Can you pull it from the actual string instead of the database? If you're already there, you can just save the string at that point in
the
code.
... when I put a hex dump routine in matchAndRemove() in MagicWord.php, and dump the text which is being passed in, I get (ASCII printing chars displayed as ASCII, all others as hex):
20 R u n 20 t y p e 20 e2 80 9c g p e d i t . m s c e2 80 ? 20 a n d 20 p
The raw database may be using the wrong underlying encoding.
The table spec says:
CREATE TABLE `mywiki_text` ( ... ) ENGINE=MyISAM AUTO_INCREMENT=18452 DEFAULT CHARSET=latin1
You can load the current revision of a particular page and save it to
a
file [snip] (You can use maintenance/eval.php to run code within the MediaWiki framework from the command line.)
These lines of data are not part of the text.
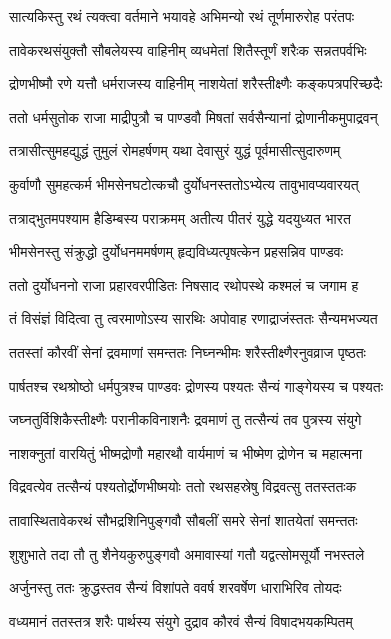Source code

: \twolineshloka
{सात्यकिस्तु रथं त्यक्त्वा वर्तमाने भयावहे}
{अभिमन्यो रथं तूर्णमारुरोह परंतपः}


\twolineshloka
{तावेकरथसंयुक्तौ सौबलेयस्य वाहिनीम्}
{व्यधमेतां शितैस्तूर्णं शरैःक सन्नतपर्वभिः}


\twolineshloka
{द्रोणभीष्मौ रणे यत्तौ धर्मराजस्य वाहिनीम्}
{नाशयेतां शरैस्तीक्ष्णैः कङ्कपत्रपरिच्छदैः}


\twolineshloka
{ततो धर्मसुतोक राजा माद्रीपुत्रौ च पाण्डवौ}
{मिषतां सर्वसैन्यानां द्रोणानीकमुपाद्रवन्}


\twolineshloka
{तत्रासीत्सुमहद्युद्धं तुमुलं रोमहर्षणम्}
{यथा देवासुरं युद्धं पूर्वमासीत्सुदारुणम्}


\twolineshloka
{कुर्वाणौ सुमहत्कर्म भीमसेनघटोत्कचौ}
{दुर्योधनस्ततोऽभ्येत्य तावुभावप्यवारयत्}


\twolineshloka
{तत्राद्भुतमपश्याम हैडिम्बस्य पराक्रमम्}
{अतीत्य पीतरं युद्धे यदयुध्यत भारत}


\twolineshloka
{भीमसेनस्तु संक्रुद्धो दुर्योधनममर्षणम्}
{हृद्यविध्यत्पृषत्केन प्रहसन्निव पाण्डवः}


\twolineshloka
{ततो दुर्योधननो राजा प्रहारवरपीडितः}
{निषसाद रथोपस्थे कश्मलं च जगाम ह}


\twolineshloka
{तं विसंज्ञं विदित्वा तु त्वरमाणोऽस्य सारथिः}
{अपोवाह रणाद्राजंस्ततः सैन्यमभज्यत}


\twolineshloka
{ततस्तां कौरवीं सेनां द्रवमाणां समन्ततः}
{निघ्नन्भीमः शरैस्तीक्ष्णैरनुवव्राज पृष्ठतः}


\twolineshloka
{पार्षतश्च रथश्रोष्ठो धर्मपुत्रश्च पाण्डवः}
{द्रोणस्य पश्यतः सैन्यं गाङ्गेयस्य च पश्यतः}


\twolineshloka
{जघ्नतुर्विशिकैस्तीक्ष्णैः परानीकविनाशनैः}
{द्रवमाणं तु तत्सैन्यं तव पुत्रस्य संयुगे}


\twolineshloka
{नाशक्नुतां वारयितुं भीष्मद्रोणौ महारथौ}
{वार्यमाणं च भीष्मेण द्रोणेन च महात्मना}


\twolineshloka
{विद्रवत्येव तत्सैन्यं पश्यतोर्द्रोणभीष्मयोः}
{ततो रथसहस्रेषु विद्रवत्सु ततस्ततःक}


\twolineshloka
{तावास्थितावेकरथं सौभद्रशिनिपुङ्गवौ}
{सौबलीं समरे सेनां शातयेतां समन्ततः}


\twolineshloka
{शुशुभाते तदा तौ तु शैनेयकुरुपुङ्गवौ}
{अमावास्यां गतौ यद्वत्सोमसूर्यौ नभस्तले}


\twolineshloka
{अर्जुनस्तु ततः क्रुद्धस्तव सैन्यं विशांपते}
{ववर्ष शरवर्षेण धाराभिरिव तोयदः}


\twolineshloka
{वध्यमानं ततस्तत्र शरैः पार्थस्य संयुगे}
{दुद्राव कौरवं सैन्यं विषादभयकम्पितम्}


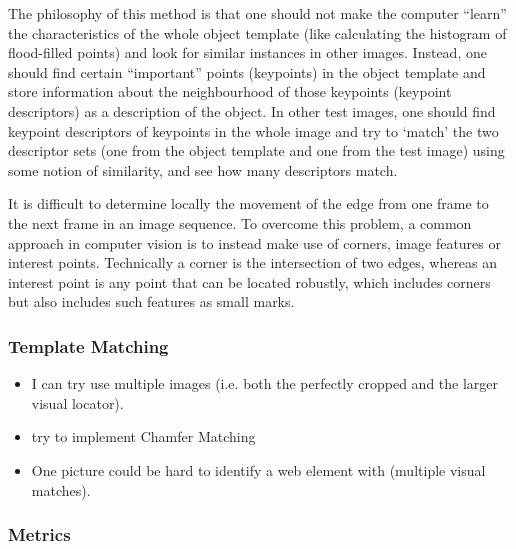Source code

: The philosophy of this method is that one should not make the computer ``learn'' the characteristics of the whole object template (like calculating the histogram of flood-filled points) and look for similar instances in other images. Instead, one should find certain ``important'' points (keypoints) in the object template and store information about the neighbourhood of those keypoints (keypoint descriptors) as a description of the object. In other test images, one should find keypoint descriptors of keypoints in the whole image and try to `match' the two descriptor sets (one from the object template and one from the test image) using some notion of similarity, and see how many descriptors match.

It is difficult to determine locally the movement of the edge from one frame to the next frame in an image sequence. 
To overcome this problem, a common approach in computer vision is to instead make use of corners, image features or interest points.
Technically a corner is the intersection of two edges, whereas an interest point is any point that can be located robustly, which includes corners but also includes such features as small marks.

\subsubsection{Template Matching}

\begin{itemize}
\item I can try use multiple images (i.e. both the perfectly cropped and the larger visual locator).
\item try to implement Chamfer Matching
\item One picture could be hard to identify a web element with (multiple visual matches). 
\end{itemize}

\subsubsection{Metrics}

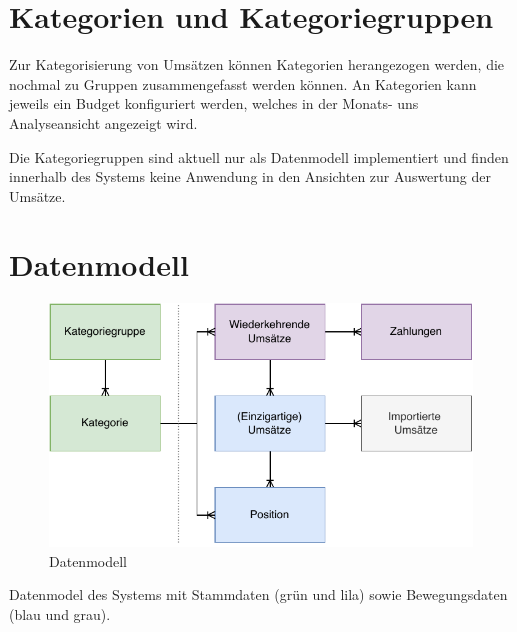 \section{Kategorien und Kategoriegruppen}

Zur Kategorisierung von Umsätzen können Kategorien herangezogen werden, die nochmal zu Gruppen zusammengefasst werden können. An Kategorien kann jeweils ein Budget konfiguriert werden, welches in der Monats- uns Analyseansicht angezeigt wird. 

Die Kategoriegruppen sind aktuell nur als Datenmodell implementiert und finden innerhalb des Systems keine Anwendung in den Ansichten zur Auswertung der Umsätze. 

\section{Datenmodell} 

\begin{figure}[ht!]
	\centering
	\includegraphics[width=.8\textwidth]{img/DataModel}
	\vspace{0em}
	\caption{Datenmodell}
	\label{fig:datamodel}
\end{figure}

Datenmodel des Systems mit Stammdaten (grün und lila) sowie Bewegungsdaten (blau und grau).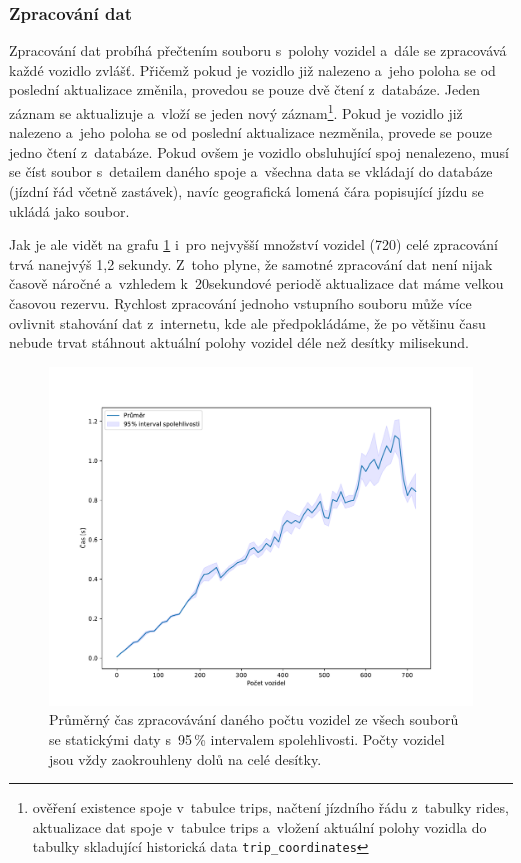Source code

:\subsubsection{Zpracování dat}

Zpracování dat probíhá přečtením souboru s~polohy vozidel a~dále se zpracovává každé vozidlo zvlášť. Přičemž pokud je vozidlo již nalezeno a~jeho poloha se od poslední aktualizace změnila, provedou se pouze dvě čtení z~databáze. Jeden záznam se aktualizuje a~vloží se jeden nový záznam\footnote{ověření existence spoje v~tabulce trips, načtení jízdního řádu z~tabulky rides, aktualizace dat spoje v~tabulce trips a~vložení aktuální polohy vozidla do tabulky skladující historická data \texttt{trip\_coordinates}}. Pokud je vozidlo již nalezeno a~jeho poloha se od poslední aktualizace nezměnila, provede se pouze jedno čtení z~databáze. Pokud ovšem je vozidlo obsluhující spoj nenalezeno, musí se číst soubor s~detailem daného spoje a~všechna data se vkládají do databáze (jízdní řád včetně zastávek), navíc geografická lomená čára popisující jízdu se ukládá jako soubor.


\bigbreak

Jak je ale vidět na grafu \ref{fig:file_process_time} i~pro nejvyšší množství vozidel (720) celé zpracování trvá nanejvýš 1,2 sekundy. Z~toho plyne, že samotné zpracování dat není nijak časově náročné a~vzhledem k~20sekundové periodě aktualizace dat máme velkou časovou rezervu. Rychlost zpracování jednoho vstupního souboru může více ovlivnit stahování dat z~internetu, kde ale předpokládáme, že po většinu času nebude trvat stáhnout aktuální polohy vozidel déle než desítky milisekund.

\begin{figure}
   \centering
 \includegraphics[width=\linewidth]{../img/file_process_time}
 \caption{Průměrný čas zpracovávání daného počtu vozidel ze všech souborů se statickými daty s~95\,\% intervalem spolehlivosti. Počty vozidel jsou vždy zaokrouhleny dolů na celé desítky.}
 \label{fig:file_process_time}
\end{figure}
Sweet! I've done that, and this is the offending section:
20 52 75 6e 20 74 79 70 65 20 e2 80 9c 67 70 65 > Run type ...gpe< 64 69 74 2e 6d 73 63 e2 80 3f 20 61 6e 64 20 70 >dit.msc..? and p<
The bad sequence (after "gpedit.msc") is "e2 80 3f": the same as what I got with my hex dump in the code.
If I create a new article with the excellent text
My froo "sploit" bong.
using fancy quotes (by pasting in from Word), it dumps as:
4d 79 20 66 72 6f 6f 20 e2 80 9c 73 70 6c 6f 69 >My froo ...sploi< 74 e2 80 9d 20 62 6f 6e 67 2e >t... bong.<
Here, the close quote is correctly represented as "e2 80 9d".
So... extended characters seem to work OK now; so I guess the old pages must have got messed up in the upgrade somehow. Maybe something somewhere along the line thought that 9d was an invalid latin-1 character, and replaced it with "?"? But why not 80, or 9c?
All of this would be mildly annoying (close-quotes being dumped from old articles) if the PHP/PCRE bug didn't significantly aggravate it... but I can't really think of a way that MediaWiki can alleviate or fix this. I suppose I need to do a search-and-replace in the DB to fix the bad codes.
Ian